Highlights & Insights¶
- Theoretical Elegance: Formalizing visual token selection as DPP determinant maximization and demonstrating its natural decomposition into relevance and diversity terms provides a mathematically clean justification for why DPP is well-suited to this problem.
- Plug-and-Play: No training data, no fine-tuning, and no architectural modifications are required—VisRef can be immediately applied to any pretrained MLRM, which is highly valuable for practical deployment.
- Complementarity with Training-Based Methods: The VisRef + Look-Back combination outperforms either method alone on all benchmarks, indicating that the two approaches capture distinct visual grounding signals.
- Attention Visualization: Figure 5 intuitively demonstrates how VisRef progressively refocuses attention from a diffuse state to task-critical visual regions across reasoning steps.
Limitations & Future Work¶
- Each step requires DPP selection and reinjection computation; although only 30% of tokens are selected, context length and compute still increase.
- The current DPP kernel \(L_k\) is based on a simple text subspace projection; more sophisticated cross-modal alignment may yield further improvements.
- Although the entropy threshold \(\delta_{\text{entropy}} = 0.25\) is consistent across models, finer-grained adjustment may be needed for problems of varying difficulty and domain.
- Evaluation is limited to the 8B parameter scale; scaling behavior on larger models (e.g., 70B+) remains unverified.
- Gains on Qwen3-VL-8B are relatively modest (2–3%), possibly because that model already exhibits stronger visual grounding.
Related Work & Insights¶
- Budget Forcing (Muennighoff et al.): A test-time scaling method that extends reasoning chains via "Wait" prompts, but is purely text-oriented.
- Look-Back (Chu et al.): Uses RL fine-tuning to teach models to autonomously revisit visual inputs; effective but costly (60 GPU-hr).
- L1 (Aggarwal & Welleck): Length-controllable policy optimization for precise control of reasoning chain length.
- Insight: VisRef demonstrates that actively maintaining visual grounding is more effective than passively extending reasoning. The core insight is that for visual tasks, the problem is not insufficient thinking but insufficient looking.
Rating¶
- Novelty: ⭐⭐⭐⭐⭐ (DPP framework for visual token selection is a first; theoretical derivation is elegant)
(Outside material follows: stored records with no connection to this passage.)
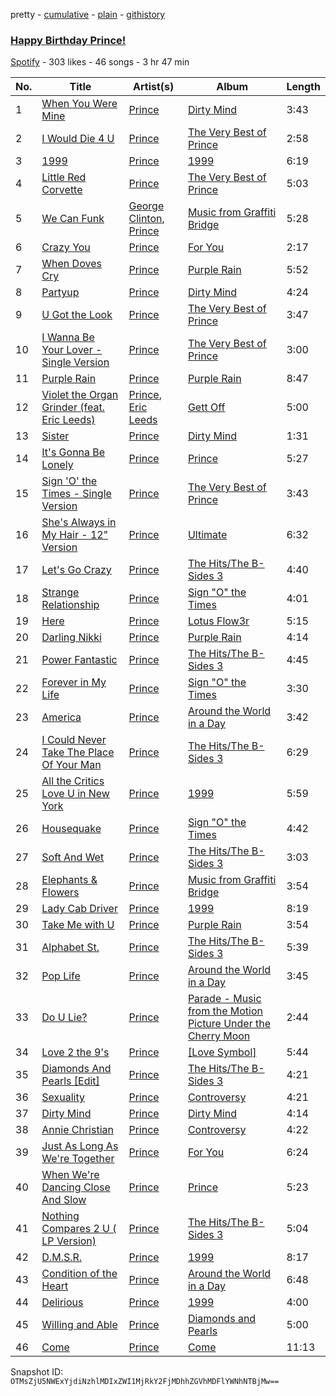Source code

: pretty - [cumulative](/playlists/cumulative/44uPoVqT6tOn5AphWVnSvu.md) - [plain](/playlists/plain/44uPoVqT6tOn5AphWVnSvu) - [githistory](https://github.githistory.xyz/mackorone/spotify-playlist-archive/blob/main/playlists/plain/44uPoVqT6tOn5AphWVnSvu)

### [Happy Birthday Prince!](https://open.spotify.com/playlist/44uPoVqT6tOn5AphWVnSvu)

> 

[Spotify](https://open.spotify.com/user/spotify) - 303 likes - 46 songs - 3 hr 47 min

| No. | Title | Artist(s) | Album | Length |
|---|---|---|---|---|
| 1 | [When You Were Mine](https://open.spotify.com/track/1EOzB9DlPw2HzMf7c4wEV2) | [Prince](https://open.spotify.com/artist/5a2EaR3hamoenG9rDuVn8j) | [Dirty Mind](https://open.spotify.com/album/47twrlBwhTPYmLJI3ot7fX) | 3:43 |
| 2 | [I Would Die 4 U](https://open.spotify.com/track/6dHAJi8G7DSlNTdWZdwugw) | [Prince](https://open.spotify.com/artist/5a2EaR3hamoenG9rDuVn8j) | [The Very Best of Prince](https://open.spotify.com/album/5oQClEU6YXiVoaz4ZTmOOO) | 2:58 |
| 3 | [1999](https://open.spotify.com/track/2H7PHVdQ3mXqEHXcvclTB0) | [Prince](https://open.spotify.com/artist/5a2EaR3hamoenG9rDuVn8j) | [1999](https://open.spotify.com/album/3U1ht9EdWEI9nMvaqdQI67) | 6:19 |
| 4 | [Little Red Corvette](https://open.spotify.com/track/76Gmfksb2uBzx5N72DcHT0) | [Prince](https://open.spotify.com/artist/5a2EaR3hamoenG9rDuVn8j) | [The Very Best of Prince](https://open.spotify.com/album/5oQClEU6YXiVoaz4ZTmOOO) | 5:03 |
| 5 | [We Can Funk](https://open.spotify.com/track/0gUcx0XOc7w8tI70WFVVHp) | [George Clinton](https://open.spotify.com/artist/2GVBp7QyHckoOg7rYkLvrA), [Prince](https://open.spotify.com/artist/5a2EaR3hamoenG9rDuVn8j) | [Music from Graffiti Bridge](https://open.spotify.com/album/2tHDc9g2bu1rz62xIjX1GE) | 5:28 |
| 6 | [Crazy You](https://open.spotify.com/track/5AB7HWf0NNTWzMyEzNUBhH) | [Prince](https://open.spotify.com/artist/5a2EaR3hamoenG9rDuVn8j) | [For You](https://open.spotify.com/album/2SIP8HxGEmb3uzaVZ0aFYy) | 2:17 |
| 7 | [When Doves Cry](https://open.spotify.com/track/51H2y6YrNNXcy3dfc3qSbA) | [Prince](https://open.spotify.com/artist/5a2EaR3hamoenG9rDuVn8j) | [Purple Rain](https://open.spotify.com/album/7nXJ5k4XgRj5OLg9m8V3zc) | 5:52 |
| 8 | [Partyup](https://open.spotify.com/track/4q0Bau2IthK87z1S4u2uML) | [Prince](https://open.spotify.com/artist/5a2EaR3hamoenG9rDuVn8j) | [Dirty Mind](https://open.spotify.com/album/47twrlBwhTPYmLJI3ot7fX) | 4:24 |
| 9 | [U Got the Look](https://open.spotify.com/track/1w2eruYH50BnPSIJ8yM8tQ) | [Prince](https://open.spotify.com/artist/5a2EaR3hamoenG9rDuVn8j) | [The Very Best of Prince](https://open.spotify.com/album/5oQClEU6YXiVoaz4ZTmOOO) | 3:47 |
| 10 | [I Wanna Be Your Lover \- Single Version](https://open.spotify.com/track/1uxzFavoQSzR6NhzeSbHdM) | [Prince](https://open.spotify.com/artist/5a2EaR3hamoenG9rDuVn8j) | [The Very Best of Prince](https://open.spotify.com/album/5oQClEU6YXiVoaz4ZTmOOO) | 3:00 |
| 11 | [Purple Rain](https://open.spotify.com/track/78tohUCFtANyQCWrbGgHMH) | [Prince](https://open.spotify.com/artist/5a2EaR3hamoenG9rDuVn8j) | [Purple Rain](https://open.spotify.com/album/4ZW7TDJQMQ3RZl2qSlUEGv) | 8:47 |
| 12 | [Violet the Organ Grinder \(feat\. Eric Leeds\)](https://open.spotify.com/track/09Om6c15poPyH0UNTpXJBu) | [Prince](https://open.spotify.com/artist/5a2EaR3hamoenG9rDuVn8j), [Eric Leeds](https://open.spotify.com/artist/7bNJ8B2kMi9urGEfKPsBGP) | [Gett Off](https://open.spotify.com/album/1x4Z9O4TEoa8kPS1WezbtI) | 5:00 |
| 13 | [Sister](https://open.spotify.com/track/05ggCWQusGFRTaxqPh7eXP) | [Prince](https://open.spotify.com/artist/5a2EaR3hamoenG9rDuVn8j) | [Dirty Mind](https://open.spotify.com/album/3Cijd5OjHeWBm97DsPHpgs) | 1:31 |
| 14 | [It's Gonna Be Lonely](https://open.spotify.com/track/1ehQEwen9vMq0BW6RpZhV2) | [Prince](https://open.spotify.com/artist/5a2EaR3hamoenG9rDuVn8j) | [Prince](https://open.spotify.com/album/2KtjHTzbi9ugLRtUTUH1Uq) | 5:27 |
| 15 | [Sign 'O' the Times \- Single Version](https://open.spotify.com/track/5lHWWhuRtSBKfH2xS6YAUD) | [Prince](https://open.spotify.com/artist/5a2EaR3hamoenG9rDuVn8j) | [The Very Best of Prince](https://open.spotify.com/album/5oQClEU6YXiVoaz4ZTmOOO) | 3:43 |
| 16 | [She's Always in My Hair \- 12" Version](https://open.spotify.com/track/3Ohk8tDq99U1owjhLP0g6o) | [Prince](https://open.spotify.com/artist/5a2EaR3hamoenG9rDuVn8j) | [Ultimate](https://open.spotify.com/album/0AuSyAH7F1UAQbaMHDt0Cu) | 6:32 |
| 17 | [Let's Go Crazy](https://open.spotify.com/track/5R9OP7bzNf0CYmeFZl8Cjt) | [Prince](https://open.spotify.com/artist/5a2EaR3hamoenG9rDuVn8j) | [The Hits/The B\-Sides 3](https://open.spotify.com/album/3Qe0ad5Yh6kRmA71bbkFF8) | 4:40 |
| 18 | [Strange Relationship](https://open.spotify.com/track/2WwnFbWZ1DrTetqEqI1HUQ) | [Prince](https://open.spotify.com/artist/5a2EaR3hamoenG9rDuVn8j) | [Sign "O" the Times](https://open.spotify.com/album/1XsXHctYSQNyAd9BANCk2B) | 4:01 |
| 19 | [Here](https://open.spotify.com/track/0s0psVaUDNjwmBbI5fGMCw) | [Prince](https://open.spotify.com/artist/5a2EaR3hamoenG9rDuVn8j) | [Lotus Flow3r](https://open.spotify.com/album/2G7OXoE01JCgbQbipMcFRr) | 5:15 |
| 20 | [Darling Nikki](https://open.spotify.com/track/0khi86hc79RfsRC0rrkkA2) | [Prince](https://open.spotify.com/artist/5a2EaR3hamoenG9rDuVn8j) | [Purple Rain](https://open.spotify.com/album/7nXJ5k4XgRj5OLg9m8V3zc) | 4:14 |
| 21 | [Power Fantastic](https://open.spotify.com/track/4XKIQNtZIrLecbq5gXq5eV) | [Prince](https://open.spotify.com/artist/5a2EaR3hamoenG9rDuVn8j) | [The Hits/The B\-Sides 3](https://open.spotify.com/album/3Qe0ad5Yh6kRmA71bbkFF8) | 4:45 |
| 22 | [Forever in My Life](https://open.spotify.com/track/5MULwvoltCATOJ9bZYfxxB) | [Prince](https://open.spotify.com/artist/5a2EaR3hamoenG9rDuVn8j) | [Sign "O" the Times](https://open.spotify.com/album/1XsXHctYSQNyAd9BANCk2B) | 3:30 |
| 23 | [America](https://open.spotify.com/track/4me1ItKif2Ymxtey9T8iiO) | [Prince](https://open.spotify.com/artist/5a2EaR3hamoenG9rDuVn8j) | [Around the World in a Day](https://open.spotify.com/album/5FbrTPPlaNSOsChhKUZxcu) | 3:42 |
| 24 | [I Could Never Take The Place Of Your Man](https://open.spotify.com/track/4Obxh4BMzSBXNQvole1ntB) | [Prince](https://open.spotify.com/artist/5a2EaR3hamoenG9rDuVn8j) | [The Hits/The B\-Sides 3](https://open.spotify.com/album/3Qe0ad5Yh6kRmA71bbkFF8) | 6:29 |
| 25 | [All the Critics Love U in New York](https://open.spotify.com/track/2k96E0L0SY9raNEVMBqbVL) | [Prince](https://open.spotify.com/artist/5a2EaR3hamoenG9rDuVn8j) | [1999](https://open.spotify.com/album/3U1ht9EdWEI9nMvaqdQI67) | 5:59 |
| 26 | [Housequake](https://open.spotify.com/track/5xP9clzYBKZ6F3u2VZUaBJ) | [Prince](https://open.spotify.com/artist/5a2EaR3hamoenG9rDuVn8j) | [Sign "O" the Times](https://open.spotify.com/album/1XsXHctYSQNyAd9BANCk2B) | 4:42 |
| 27 | [Soft And Wet](https://open.spotify.com/track/2PmJrRUlOqarj5Q5MQSDdV) | [Prince](https://open.spotify.com/artist/5a2EaR3hamoenG9rDuVn8j) | [The Hits/The B\-Sides 3](https://open.spotify.com/album/3Qe0ad5Yh6kRmA71bbkFF8) | 3:03 |
| 28 | [Elephants & Flowers](https://open.spotify.com/track/59SdqEimpcr0tLeLX4kEYC) | [Prince](https://open.spotify.com/artist/5a2EaR3hamoenG9rDuVn8j) | [Music from Graffiti Bridge](https://open.spotify.com/album/2tHDc9g2bu1rz62xIjX1GE) | 3:54 |
| 29 | [Lady Cab Driver](https://open.spotify.com/track/3olcbtUJV3xdHIfFjy8owe) | [Prince](https://open.spotify.com/artist/5a2EaR3hamoenG9rDuVn8j) | [1999](https://open.spotify.com/album/3U1ht9EdWEI9nMvaqdQI67) | 8:19 |
| 30 | [Take Me with U](https://open.spotify.com/track/765k9tDIFOnoOfkO2cgitB) | [Prince](https://open.spotify.com/artist/5a2EaR3hamoenG9rDuVn8j) | [Purple Rain](https://open.spotify.com/album/7nXJ5k4XgRj5OLg9m8V3zc) | 3:54 |
| 31 | [Alphabet St.](https://open.spotify.com/track/2sWaJvqTWlZibUvLJrtqSS) | [Prince](https://open.spotify.com/artist/5a2EaR3hamoenG9rDuVn8j) | [The Hits/The B\-Sides 3](https://open.spotify.com/album/3Qe0ad5Yh6kRmA71bbkFF8) | 5:39 |
| 32 | [Pop Life](https://open.spotify.com/track/5frTNUfeDGOHRo8Cc7ny9R) | [Prince](https://open.spotify.com/artist/5a2EaR3hamoenG9rDuVn8j) | [Around the World in a Day](https://open.spotify.com/album/5FbrTPPlaNSOsChhKUZxcu) | 3:45 |
| 33 | [Do U Lie?](https://open.spotify.com/track/3614lSqVEWhT7ERnGXBO4z) | [Prince](https://open.spotify.com/artist/5a2EaR3hamoenG9rDuVn8j) | [Parade \- Music from the Motion Picture Under the Cherry Moon](https://open.spotify.com/album/54DjkEN3wdCQgfCTZ9WjdB) | 2:44 |
| 34 | [Love 2 the 9's](https://open.spotify.com/track/11srC9vgOdRXZObN6UoxFF) | [Prince](https://open.spotify.com/artist/5a2EaR3hamoenG9rDuVn8j) | [\[Love Symbol\]](https://open.spotify.com/album/03JxJZCOK54jmkrhlDczlA) | 5:44 |
| 35 | [Diamonds And Pearls \[Edit\]](https://open.spotify.com/track/3Awj4BdNVBHQwvk7T5aJfR) | [Prince](https://open.spotify.com/artist/5a2EaR3hamoenG9rDuVn8j) | [The Hits/The B\-Sides 3](https://open.spotify.com/album/3Qe0ad5Yh6kRmA71bbkFF8) | 4:21 |
| 36 | [Sexuality](https://open.spotify.com/track/1Dgq9ddp6Zc34IZznd8gDd) | [Prince](https://open.spotify.com/artist/5a2EaR3hamoenG9rDuVn8j) | [Controversy](https://open.spotify.com/album/2tu27vtcDshsooh1x2KkJH) | 4:21 |
| 37 | [Dirty Mind](https://open.spotify.com/track/5U0ZkwjCmPZMKomEw5bVFp) | [Prince](https://open.spotify.com/artist/5a2EaR3hamoenG9rDuVn8j) | [Dirty Mind](https://open.spotify.com/album/47twrlBwhTPYmLJI3ot7fX) | 4:14 |
| 38 | [Annie Christian](https://open.spotify.com/track/4qmbBtdNQS0tiNjWeM0tkI) | [Prince](https://open.spotify.com/artist/5a2EaR3hamoenG9rDuVn8j) | [Controversy](https://open.spotify.com/album/2tu27vtcDshsooh1x2KkJH) | 4:22 |
| 39 | [Just As Long As We're Together](https://open.spotify.com/track/1A7HncgVbuX4umaX1Rtgkq) | [Prince](https://open.spotify.com/artist/5a2EaR3hamoenG9rDuVn8j) | [For You](https://open.spotify.com/album/2SIP8HxGEmb3uzaVZ0aFYy) | 6:24 |
| 40 | [When We're Dancing Close And Slow](https://open.spotify.com/track/1v6LhKZbIHPDJFdhQ5ZcOF) | [Prince](https://open.spotify.com/artist/5a2EaR3hamoenG9rDuVn8j) | [Prince](https://open.spotify.com/album/2KtjHTzbi9ugLRtUTUH1Uq) | 5:23 |
| 41 | [Nothing Compares 2 U \( LP Version\)](https://open.spotify.com/track/3QMAfwI6grWepuWXb86nST) | [Prince](https://open.spotify.com/artist/5a2EaR3hamoenG9rDuVn8j) | [The Hits/The B\-Sides 3](https://open.spotify.com/album/3Qe0ad5Yh6kRmA71bbkFF8) | 5:04 |
| 42 | [D.M.S.R.](https://open.spotify.com/track/1YpgRBDgD8ed7eb8i053Qt) | [Prince](https://open.spotify.com/artist/5a2EaR3hamoenG9rDuVn8j) | [1999](https://open.spotify.com/album/3U1ht9EdWEI9nMvaqdQI67) | 8:17 |
| 43 | [Condition of the Heart](https://open.spotify.com/track/5Q4OzX7MSo3pTnpFdoBndI) | [Prince](https://open.spotify.com/artist/5a2EaR3hamoenG9rDuVn8j) | [Around the World in a Day](https://open.spotify.com/album/5FbrTPPlaNSOsChhKUZxcu) | 6:48 |
| 44 | [Delirious](https://open.spotify.com/track/6hazdpTPlt5W2BTCGYKBoj) | [Prince](https://open.spotify.com/artist/5a2EaR3hamoenG9rDuVn8j) | [1999](https://open.spotify.com/album/3U1ht9EdWEI9nMvaqdQI67) | 4:00 |
| 45 | [Willing and Able](https://open.spotify.com/track/2kQmLaGEh6pQLg1eonzrzr) | [Prince](https://open.spotify.com/artist/5a2EaR3hamoenG9rDuVn8j) | [Diamonds and Pearls](https://open.spotify.com/album/0qcgEPOg67XnxGizdAAcGa) | 5:00 |
| 46 | [Come](https://open.spotify.com/track/37boVGhMqQF129fn3jHQU4) | [Prince](https://open.spotify.com/artist/5a2EaR3hamoenG9rDuVn8j) | [Come](https://open.spotify.com/album/33BRH4AOQ69mih469MGz3Y) | 11:13 |

Snapshot ID: `OTMsZjU5NWExYjdiNzhlMDIxZWI1MjRkY2FjMDhhZGVhMDFlYWNhNTBjMw==`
- Experimental Thoroughness: ⭐⭐⭐⭐⭐ (3 models × 3 benchmarks; extensive ablations covering relevance/diversity decomposition, comparison with training-based methods, token budget analysis, and test-time scaling curves)
- Writing Quality: ⭐⭐⭐⭐⭐ (Problem motivation is clear, method derivation is rigorous, figures are information-dense)
- Value: ⭐⭐⭐⭐⭐ (Training-free plug-and-play + consistent and significant gains + orthogonal complementarity with training-based methods; high practical value)